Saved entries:
[Start of section]

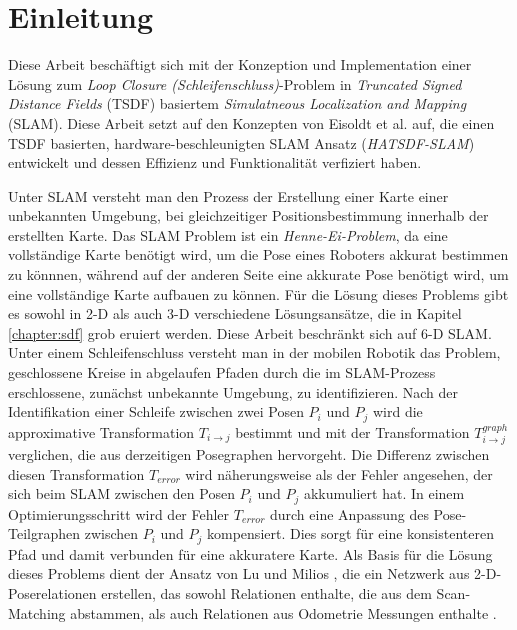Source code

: \chapter{Einleitung}

Diese Arbeit beschäftigt sich mit der Konzeption und Implementation einer Lösung zum \textit{Loop Closure  (Schleifenschluss)}-Problem in \textit{Truncated Signed Distance Fields} (TSDF) basiertem \textit{Simulatneous Localization and Mapping} (SLAM).
Diese Arbeit setzt auf den Konzepten von Eisoldt et al. \cite{HATSDF} auf, die einen TSDF basierten, hardware-beschleunigten SLAM Ansatz (\textit{HATSDF-SLAM}) entwickelt und dessen Effizienz und Funktionalität verfiziert haben.

Unter SLAM versteht man den Prozess der Erstellung einer Karte einer unbekannten Umgebung, bei gleichzeitiger Positionsbestimmung innerhalb der erstellten Karte.
Das SLAM Problem ist ein \textit{Henne-Ei-Problem}, da eine vollständige Karte benötigt wird, um die Pose eines Roboters akkurat bestimmen zu könnnen, während auf der anderen Seite eine akkurate Pose benötigt wird, um eine vollständige Karte aufbauen zu können.
Für die Lösung dieses Problems gibt es sowohl in 2-D als auch 3-D verschiedene Lösungsansätze, die in Kapitel \ref{chapter:sdf} grob eruiert werden.
Diese Arbeit beschränkt sich auf 6-D SLAM.
Unter einem Schleifenschluss versteht man in der mobilen Robotik das Problem, geschlossene Kreise in abgelaufen Pfaden durch die im SLAM-Prozess erschlossene, zunächst unbekannte Umgebung, zu identifizieren. Nach der Identifikation einer Schleife zwischen zwei Posen $P_i$ und $P_j$ wird die approximative Transformation $T_{i \rightarrow j}$ bestimmt und mit der Transformation $T_{i \rightarrow j}^{graph}$  verglichen, die aus derzeitigen Posegraphen hervorgeht. Die Differenz zwischen diesen Transformation $T_{error}$ wird näherungsweise als der Fehler angesehen, der sich beim SLAM zwischen den Posen $P_i$ und $P_j$ akkumuliert hat. In einem Optimierungsschritt wird der Fehler $T_{error}$ durch eine Anpassung des Pose-Teilgraphen zwischen $P_i$ und $P_j$ kompensiert. Dies sorgt für eine konsistenteren Pfad und damit verbunden für eine akkuratere Karte. 
Als Basis für die Lösung dieses Problems dient der Ansatz von Lu und Milios \cite{lu1997globally}, die ein Netzwerk aus 2-D-Poserelationen erstellen, das sowohl Relationen enthalte, die aus dem Scan-Matching abstammen, als auch Relationen aus Odometrie Messungen enthalte \cite{lu1997globally}. 
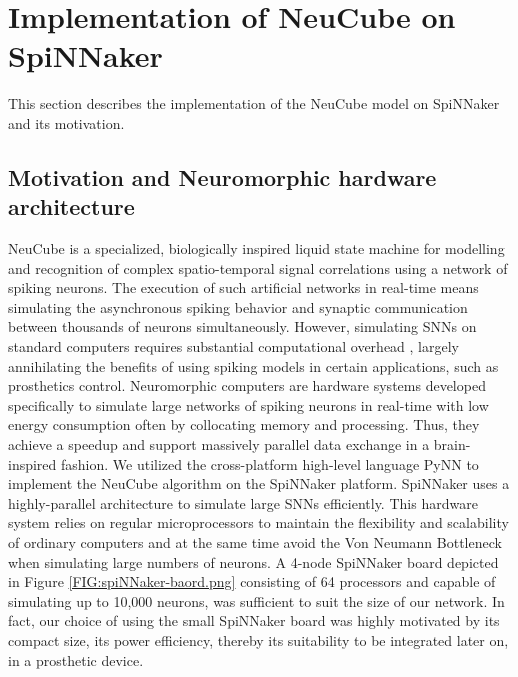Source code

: \documentclass[journal,article,submit,moreauthors,pdftex,10pt,a4paper]{Definitions/mdpi}
\begin{document}
\section{Implementation of NeuCube on SpiNNaker}
This section describes the implementation of the NeuCube model on SpiNNaker and its motivation.

\subsection{Motivation and Neuromorphic hardware architecture}
NeuCube is a specialized, biologically inspired liquid state machine for modelling and recognition of complex spatio-temporal signal correlations using a network of spiking neurons. The execution of such artificial networks in real-time means simulating the asynchronous spiking behavior and synaptic communication between thousands of neurons simultaneously. However, simulating SNNs on standard computers requires substantial  computational overhead \cite{41}, largely annihilating the benefits of using spiking models in certain applications, such as prosthetics control. Neuromorphic computers are hardware systems \cite{41} developed specifically to simulate large networks of spiking neurons in real-time with low energy consumption often by collocating memory and processing. Thus, they achieve a speedup and support massively parallel data exchange in a brain-inspired fashion. 
We utilized the cross-platform high-level language PyNN\cite{42} to implement the NeuCube algorithm on the SpiNNaker platform. SpiNNaker \cite{7} uses a highly-parallel architecture to simulate large SNNs efficiently. This hardware system relies on regular microprocessors to maintain the flexibility and scalability of ordinary computers and at the  same time avoid the Von Neumann Bottleneck when simulating large numbers of neurons. A 4-node
SpiNNaker board depicted in Figure \ref{FIG:spiNNaker-baord.png} consisting of 64 processors and capable of simulating up to 10,000 neurons, was sufficient to suit the size of our network. In fact, our choice of using the small SpiNNaker board was highly motivated by its compact size, its power efficiency, thereby its suitability to be integrated later on, in a prosthetic device. 

\end{document}
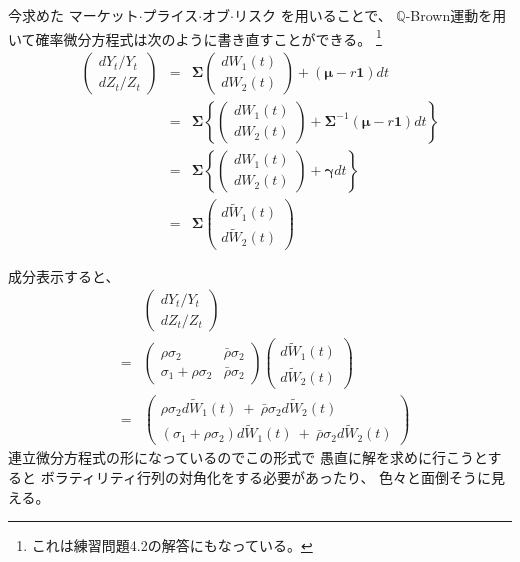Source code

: \documentclass[uplatex,a4j,12pt,dvipdfmx]{jsarticle}
\begin{document}
今求めた
マーケット$\cdot$プライス$\cdot$オブ$\cdot$リスク
を用いることで、
$\mathbb{Q}$-Brown運動を用いて確率微分方程式は次のように書き直すことができる。
\footnote{これは練習問題4.2の解答にもなっている。}
%
%
\begin{eqnarray*}
	\left(
	\begin{array}{c}
			d Y_{t} / Y_{t}
			\\
			d Z_{t} / Z_{t}
		\end{array}
	\right)
	&=&
	{\bm \Sigma}
	\left(
	\begin{array}{c}
			dW_{1}(t)
			\\
			dW_{2}(t)
		\end{array}
	\right)
	+
	( {\bm \mu} - r {\bm 1} ) dt
	\\ &=&
	{\bm \Sigma}
	\left\{
	\left(
	\begin{array}{c}
			dW_{1}(t)
			\\
			dW_{2}(t)
		\end{array}
	\right)
	+
	{\bm \Sigma}^{-1}
	( {\bm \mu} - r {\bm 1} ) dt
	\right\}
	\\ &=&
	{\bm \Sigma}
	\left\{
	\left(
	\begin{array}{c}
			dW_{1}(t)
			\\
			dW_{2}(t)
		\end{array}
	\right)
	+
	{\bm \gamma} dt
	\right\}
	\\ &=&
	{\bm \Sigma}
	\left(
	\begin{array}{c}
			d \tilde{W}_{1}(t)
			\\
			d \tilde{W}_{2}(t)
		\end{array}
	\right)
\end{eqnarray*}
%
%

成分表示すると、
%
%
\begin{eqnarray*}
	&&
	\left(
	\begin{array}{c}
		d Y_{t} / Y_{t}
		\\
		d Z_{t} / Z_{t}
	\end{array}
	\right)
	\\ &=&
	\left(
	\begin{array}{cc}
		\rho \sigma_{2}              & \bar{\rho} \sigma_{2}
		\\
		\sigma_{1} + \rho \sigma_{2} & \bar{\rho} \sigma_{2}
	\end{array}
	\right)
	\left(
	\begin{array}{c}
		d \tilde{W}_{1}(t)
		\\
		d \tilde{W}_{2}(t)
	\end{array}
	\right)
	\\ &=&
	\left(
	\begin{array}{l}
		\rho \sigma_{2} d \tilde{W}_{1}(t) \ + \ \bar{\rho} \sigma_{2} d \tilde{W}_{2}(t)
		\\
		( \sigma_{1} + \rho \sigma_{2} ) d \tilde{W}_{1}(t) \ + \ \bar{\rho} \sigma_{2} d \tilde{W}_{2}(t)
	\end{array}
	\right)
\end{eqnarray*}
%
%
連立微分方程式の形になっているのでこの形式で
愚直に解を求めに行こうとすると
ボラティリティ行列の対角化をする必要があったり、
色々と面倒そうに見える。
\end{document}
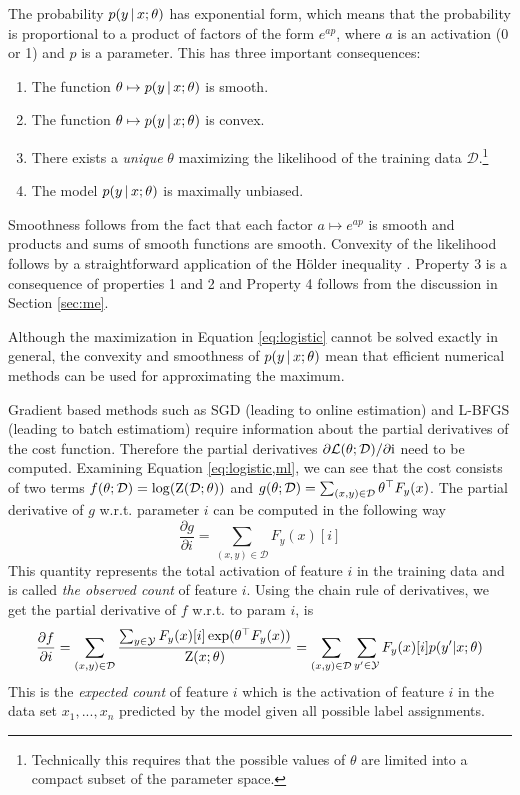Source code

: The probability $p(y\mbox{$ \, | \, $} x\mbox{$ ; \, $} \theta)$ has exponential form,
which means that the probability is proportional to a product of
factors of the form $e^{ap}$, where $a$ is an activation (0 or 1) and
$p$ is a parameter. This has three important consequences:

\begin{enumerate}
\item The function $\theta \mapsto p(y\mbox{$ \, | \, $} x\mbox{$ ; \, $} \theta)$ is smooth.
\item The function $\theta \mapsto p(y\mbox{$ \, | \, $} x\mbox{$ ; \, $} \theta)$ is convex.
\item There exists a {\it unique} $\theta$ maximizing the likelihood of the training data $\mathcal{D}$.\footnote{Technically this requires that the possible values of $\theta$ are limited into a compact subset of the parameter space.}
\item The model $p(y\mbox{$ \, | \, $} x\mbox{$ ; \, $} \theta)$ is maximally unbiased. 
\end{enumerate}

Smoothness follows from the fact that each factor $a \mapsto e^{ap}$
is smooth and products and sums of smooth functions are
smooth. Convexity of the likelihood follows by a straightforward application of the Hölder inequality \cite{}. Property 3 is a consequence of properties 1 and 2 and
Property 4 follows from the discussion in Section \ref{sec:me}.

Although the maximization in Equation \ref{eq:logistic} cannot be
solved exactly in general, the convexity and smoothness of
$p(y\mbox{$ \, | \, $} x\mbox{$ ; \, $} \theta)$ mean that efficient numerical methods can
be used for approximating the maximum.

Gradient based methods such as SGD (leading to online estimation) and
L-BFGS (leading to batch estimatiom) require information about the
partial derivatives of the cost function. Therefore the partial
derivatives $\partial\mathcal{L}(\theta\mbox{$ ; \, $}
\mathcal{D})/\partial\mbox{${\rm i}$}$ need to be computed. Examining Equation
\ref{eq:logistic,ml}, we can see that the cost consists of two terms
$f(\theta\mbox{$ ; \, $} \mathcal{D}) = \log(\mbox{${\rm Z}$}(\mathcal{D}\mbox{$ ; \, $} \theta))$
and $g(\theta\mbox{$ ; \, $}\mathcal{D}) = \sum_{(x,y) \in
  \mathcal{D}}\theta^\top F_y(x)$. The partial derivative of $g$
w.r.t. parameter $i$ can be computed in the following way
$$\frac{\partial g}{\partial i} = \sum_{(x,y) \in \mathcal{D}} F_y(x)[i]$$
This quantity represents the total activation of feature $i$ in the training data and is called {\it the observed count} of feature $i$. Using the chain rule of derivatives, we get the partial derivative of $f$ w.r.t. to param $i$, is
$$\frac{\partial f}{\partial i} = \sum_{(x,y) \in \mathcal{D}} \frac{\sum_{y \in \mathcal{Y}}F_y(x)[i] \exp(\theta^\top F_y(x))}{\mbox{${\rm Z}$}(x\mbox{$ ; \, $}\theta)} = \sum_{(x,y) \in \mathcal{D}} \sum_{y' \in \mathcal{Y}}F_y(x)[i] p(y'|x\mbox{$ ; \, $}\theta)$$
This is the {\it expected count} of feature $i$ which is the
activation of feature $i$ in the data set $x_1, ...,x_n$ predicted by
the model given all possible label assignments.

[End of section]

For this exercise, find all lines in the records containing the word "Problems" and copy them.

Für die Lösung dieses Problems gibt es sowohl in 2-D als auch 3-D verschiedene Lösungsansätze, die in Kapitel \ref{chapter:sdf} grob eruiert werden.
Als Basis für die Lösung dieses Problems dient der Ansatz von Lu und Milios \cite{lu1997globally}, die ein Netzwerk aus 2-D-Poserelationen erstellen, das sowohl Relationen enthalte, die aus dem Scan-Matching abstammen, als auch Relationen aus Odometrie Messungen enthalte \cite{lu1997globally}. 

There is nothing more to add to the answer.